##### Information provided #####
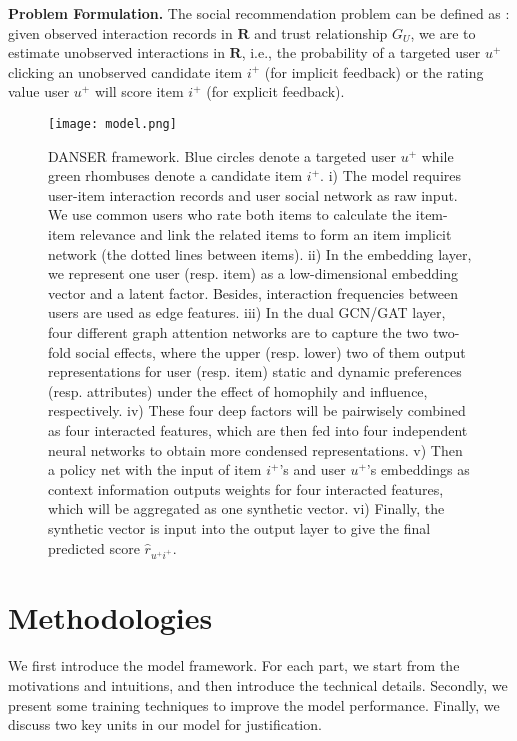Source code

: \documentclass[sigconf]{acmart}
\begin{document}
\textbf{Problem Formulation.} The social recommendation problem can be defined as \cite{review}: given observed interaction records in $\mathbf R$ and trust relationship $G_U$, we are to estimate unobserved interactions in $\mathbf R$, i.e., the probability of a targeted user $u^+$ clicking an unobserved candidate item $i^+$ (for implicit feedback) or the rating value user $u^+$ will score item $i^+$ (for explicit feedback).

\begin{figure*}[h]
	\centering
	\texttt{[image: model.png]}
	\caption{DANSER framework. Blue circles denote a targeted user $u^+$ while green rhombuses denote a candidate item $i^+$.  
	i) The model requires user-item interaction records and user social network as raw input. 
	We use common users who rate both items to calculate the item-item relevance and link the related items to form an item implicit network (the dotted lines between items). 
	ii) In the embedding layer, we represent one user (resp. item) as a low-dimensional embedding vector and a latent factor. Besides, interaction frequencies between users are used as edge features. iii) In the dual GCN/GAT layer, four different graph attention networks are to capture the two two-fold social effects, where the upper (resp. lower) two of them output representations for user (resp. item) static and dynamic preferences (resp. attributes) under the effect of homophily and influence, respectively. 
	iv) These four deep factors will be pairwisely combined as four interacted features, which are then fed into four independent neural networks to obtain more condensed representations. 
	v) Then a policy net with the input of item $i^+$'s and user $u^+$'s embeddings as context information outputs weights for four interacted features, which will be aggregated as one synthetic vector. 
	vi) Finally, the synthetic vector is input into the output layer to give the final predicted score $\hat r_{u^+i^+}$.}
	\label{fig-framework}
	\vspace{-10pt}
\end{figure*}

\section{Methodologies}

We first introduce the model framework. For each part, we start from the motivations and intuitions, and then introduce the technical details.
Secondly, we present some training techniques to improve the model performance. 
Finally, we discuss two key units in our model for justification.
\end{document}
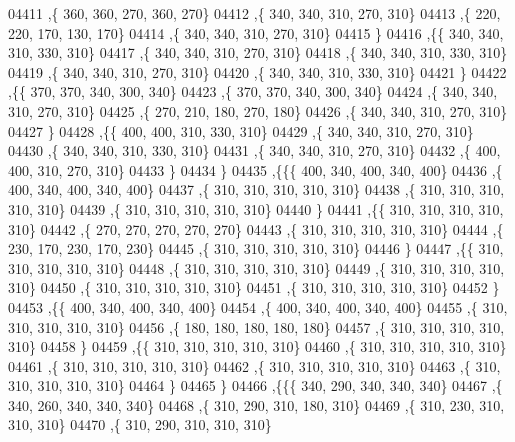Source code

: \begin{DoxyCode}
04411     ,\{   360,   360,   270,   360,   270\}
04412     ,\{   340,   340,   310,   270,   310\}
04413     ,\{   220,   220,   170,   130,   170\}
04414     ,\{   340,   340,   310,   270,   310\}
04415     \}
04416    ,\{\{   340,   340,   310,   330,   310\}
04417     ,\{   340,   340,   310,   270,   310\}
04418     ,\{   340,   340,   310,   330,   310\}
04419     ,\{   340,   340,   310,   270,   310\}
04420     ,\{   340,   340,   310,   330,   310\}
04421     \}
04422    ,\{\{   370,   370,   340,   300,   340\}
04423     ,\{   370,   370,   340,   300,   340\}
04424     ,\{   340,   340,   310,   270,   310\}
04425     ,\{   270,   210,   180,   270,   180\}
04426     ,\{   340,   340,   310,   270,   310\}
04427     \}
04428    ,\{\{   400,   400,   310,   330,   310\}
04429     ,\{   340,   340,   310,   270,   310\}
04430     ,\{   340,   340,   310,   330,   310\}
04431     ,\{   340,   340,   310,   270,   310\}
04432     ,\{   400,   400,   310,   270,   310\}
04433     \}
04434    \}
04435   ,\{\{\{   400,   340,   400,   340,   400\}
04436     ,\{   400,   340,   400,   340,   400\}
04437     ,\{   310,   310,   310,   310,   310\}
04438     ,\{   310,   310,   310,   310,   310\}
04439     ,\{   310,   310,   310,   310,   310\}
04440     \}
04441    ,\{\{   310,   310,   310,   310,   310\}
04442     ,\{   270,   270,   270,   270,   270\}
04443     ,\{   310,   310,   310,   310,   310\}
04444     ,\{   230,   170,   230,   170,   230\}
04445     ,\{   310,   310,   310,   310,   310\}
04446     \}
04447    ,\{\{   310,   310,   310,   310,   310\}
04448     ,\{   310,   310,   310,   310,   310\}
04449     ,\{   310,   310,   310,   310,   310\}
04450     ,\{   310,   310,   310,   310,   310\}
04451     ,\{   310,   310,   310,   310,   310\}
04452     \}
04453    ,\{\{   400,   340,   400,   340,   400\}
04454     ,\{   400,   340,   400,   340,   400\}
04455     ,\{   310,   310,   310,   310,   310\}
04456     ,\{   180,   180,   180,   180,   180\}
04457     ,\{   310,   310,   310,   310,   310\}
04458     \}
04459    ,\{\{   310,   310,   310,   310,   310\}
04460     ,\{   310,   310,   310,   310,   310\}
04461     ,\{   310,   310,   310,   310,   310\}
04462     ,\{   310,   310,   310,   310,   310\}
04463     ,\{   310,   310,   310,   310,   310\}
04464     \}
04465    \}
04466   ,\{\{\{   340,   290,   340,   340,   340\}
04467     ,\{   340,   260,   340,   340,   340\}
04468     ,\{   310,   290,   310,   180,   310\}
04469     ,\{   310,   230,   310,   310,   310\}
04470     ,\{   310,   290,   310,   310,   310\}

\end{DoxyCode}
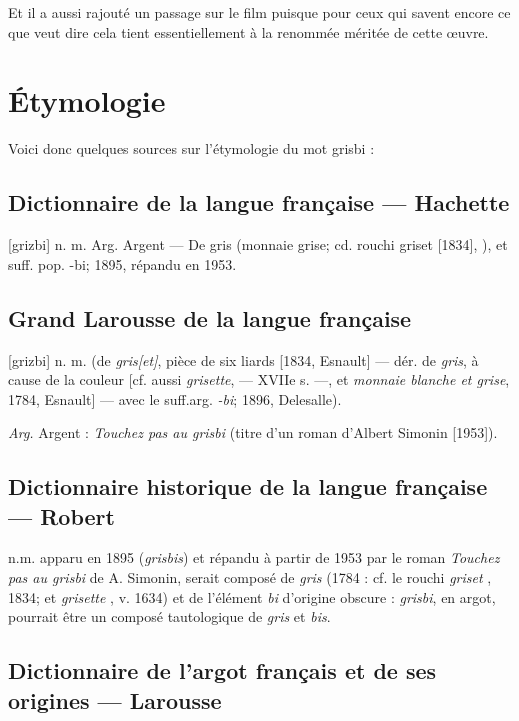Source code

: Et il a aussi rajouté un passage sur le film puisque pour ceux qui savent encore ce que  veut dire cela tient essentiellement à la renommée méritée de cette \oe uvre.


\section{Étymologie\label{preamble-etymology}}


Voici donc quelques sources sur l'étymologie du mot grisbi :


\subsection*{Dictionnaire de la langue française --- Hachette}

[grizbi] n. m. Arg. Argent --- De gris (monnaie grise; cd. rouchi griset [1834], ), et suff. pop. -bi; 1895, répandu en 1953.


\subsection*{Grand Larousse de la langue française}

[grizbi] n. m. (de \emph{gris[et]}, pièce de six liards [1834, Esnault] --- dér. de \emph{gris}, à cause de la couleur [cf. aussi \emph{grisette},  --- XVIIe s. ---, et \emph{monnaie blanche et grise}, 1784, Esnault] --- avec le suff.arg. \emph{-bi}; 1896, Delesalle).

\emph{Arg.} Argent : \emph{Touchez pas au grisbi} (titre d'un roman d'Albert Simonin [1953]).


\subsection*{Dictionnaire historique de la langue française --- Robert}

n.m. apparu en 1895 (\emph{grisbis}) et répandu à partir de 1953 par le roman \emph{Touchez pas au grisbi} de A. Simonin, serait composé de \emph{gris}  (1784 : cf. le rouchi \emph{griset} , 1834; et \emph{grisette} , v. 1634) et de l'élément \emph{bi} d'origine obscure : \emph{grisbi},  en argot, pourrait être un composé tautologique de \emph{gris} et \emph{bis}.


\subsection*{Dictionnaire de l'argot français et de ses origines --- Larousse}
#####
• Exercise brief:
All that is wanted is an exact copy of the lines above from the one with "candidate item $i^+$." through the one with "i) The model", with both ends included.

• Exercise result:
	\caption{DANSER framework. Blue circles denote a targeted user $u^+$ while green rhombuses denote a candidate item $i^+$.  
	i) The model requires user-item interaction records and user social network as raw input. 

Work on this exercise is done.